** Opening Input for this task block **

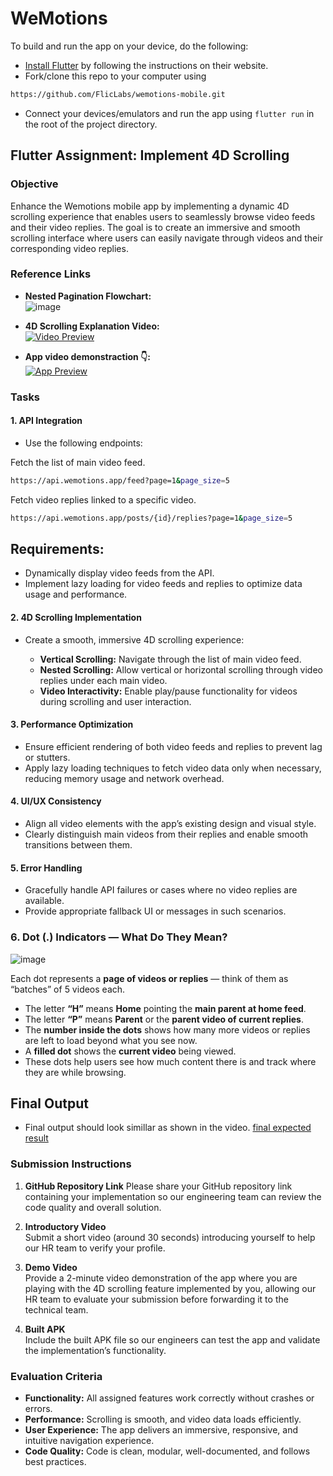 # WeMotions

To build and run the app on your device, do the following:

-   [Install Flutter](https://flutter.dev/docs/get-started/install/) by following the instructions on their website.
-   Fork/clone this repo to your computer using 

```bash
https://github.com/FlicLabs/wemotions-mobile.git
```

-   Connect your devices/emulators and run the app using `flutter run` in the root of the project directory.


## Flutter Assignment: Implement 4D Scrolling

### Objective

Enhance the Wemotions mobile app by implementing a dynamic 4D scrolling experience that enables users to seamlessly browse video feeds and their video replies. The goal is to create an immersive and smooth scrolling interface where users can easily navigate through videos and their corresponding video replies.

### Reference Links

- **Nested Pagination Flowchart:**  
  ![image](https://github.com/user-attachments/assets/cb3bc684-e808-486e-aeca-74904ceb6867)

- **4D Scrolling Explanation Video:**  
  [![Video Preview](https://github.com/user-attachments/assets/2ef5adba-29a3-49d3-afe0-3dbf2db2f812)](https://drive.google.com/file/d/1wc2NeQ3_Wu1yv_O_hec9HtkO-58G7HuQ/preview?usp=sharing)

- **App video demonstraction 👇:**  
  [![App Preview](https://github.com/user-attachments/assets/3207e1a5-9b72-4822-9333-d8545a3312d7)](https://drive.google.com/file/d/1XwSfpa1iaNB5h28Km8KwwvHQ8No7QEa1/preview?usp=sharing)

### Tasks

#### 1. API Integration

- Use the following endpoints:

Fetch the list of main video feed. 
```bash 
https://api.wemotions.app/feed?page=1&page_size=5
```  
Fetch video replies linked to a specific video. 
```bash
https://api.wemotions.app/posts/{id}/replies?page=1&page_size=5
```

## Requirements:

  - Dynamically display video feeds from the API.
  - Implement lazy loading for video feeds and replies to optimize data usage and performance.

#### 2. 4D Scrolling Implementation

- Create a smooth, immersive 4D scrolling experience:

  - **Vertical Scrolling:** Navigate through the list of main video feed. 
  - **Nested Scrolling:** Allow vertical or horizontal scrolling through video replies under each main video.
  - **Video Interactivity:** Enable play/pause functionality for videos during scrolling and user interaction.

#### 3. Performance Optimization

- Ensure efficient rendering of both video feeds and replies to prevent lag or stutters.
- Apply lazy loading techniques to fetch video data only when necessary, reducing memory usage and network overhead.

#### 4. UI/UX Consistency

- Align all video elements with the app’s existing design and visual style.
- Clearly distinguish main videos from their replies and enable smooth transitions between them.

#### 5. Error Handling

- Gracefully handle API failures or cases where no video replies are available.
- Provide appropriate fallback UI or messages in such scenarios.

### 6. Dot (.) Indicators — What Do They Mean?
![image](https://github.com/user-attachments/assets/6c86513a-9bfc-4650-9efe-ec96eec74952)


Each dot represents a **page of videos or replies** — think of them as “batches” of 5 videos each.

- The letter **“H”** means **Home** pointing the **main parent at home feed**.
- The letter **“P”** means **Parent** or the **parent video of current replies**.
- The **number inside the dots** shows how many more videos or replies are left to load beyond what you see now.
- A **filled dot** shows the **current video** being viewed.
- These dots help users see how much content there is and track where they are while browsing.

## Final Output 
- Final output should look simillar as shown in the video.
[final expected result](https://drive.google.com/file/d/1XwSfpa1iaNB5h28Km8KwwvHQ8No7QEa1/preview?usp=sharing)

### Submission Instructions

1. **GitHub Repository Link**
   Please share your GitHub repository link containing your implementation so our engineering team can review the code quality and overall solution.

2. **Introductory Video**  
   Submit a short video (around 30 seconds) introducing yourself to help our HR team to verify your profile.

3. **Demo Video**  
   Provide a 2-minute video demonstration of the app where you are playing with the 4D scrolling feature implemented by you, allowing our HR team to evaluate your submission before forwarding it to the technical team.

4. **Built APK**  
   Include the built APK file so our engineers can test the app and validate the implementation’s functionality.

### Evaluation Criteria

- **Functionality:** All assigned features work correctly without crashes or errors.  
- **Performance:** Scrolling is smooth, and video data loads efficiently.  
- **User Experience:** The app delivers an immersive, responsive, and intuitive navigation experience.  
- **Code Quality:** Code is clean, modular, well-documented, and follows best practices.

** Closing Input for this task block **

Problem statement: Give the lines again exactly, beginning with the first line of the records above and ending with the line that contains "the project directory.", and include no pictures.

Output below:
 # WeMotions

To build and run the app on your device, do the following:

-   [Install Flutter](https://flutter.dev/docs/get-started/install/) by following the instructions on their website.
-   Fork/clone this repo to your computer using 

```bash
https://github.com/FlicLabs/wemotions-mobile.git
```

-   Connect your devices/emulators and run the app using `flutter run` in the root of the project directory.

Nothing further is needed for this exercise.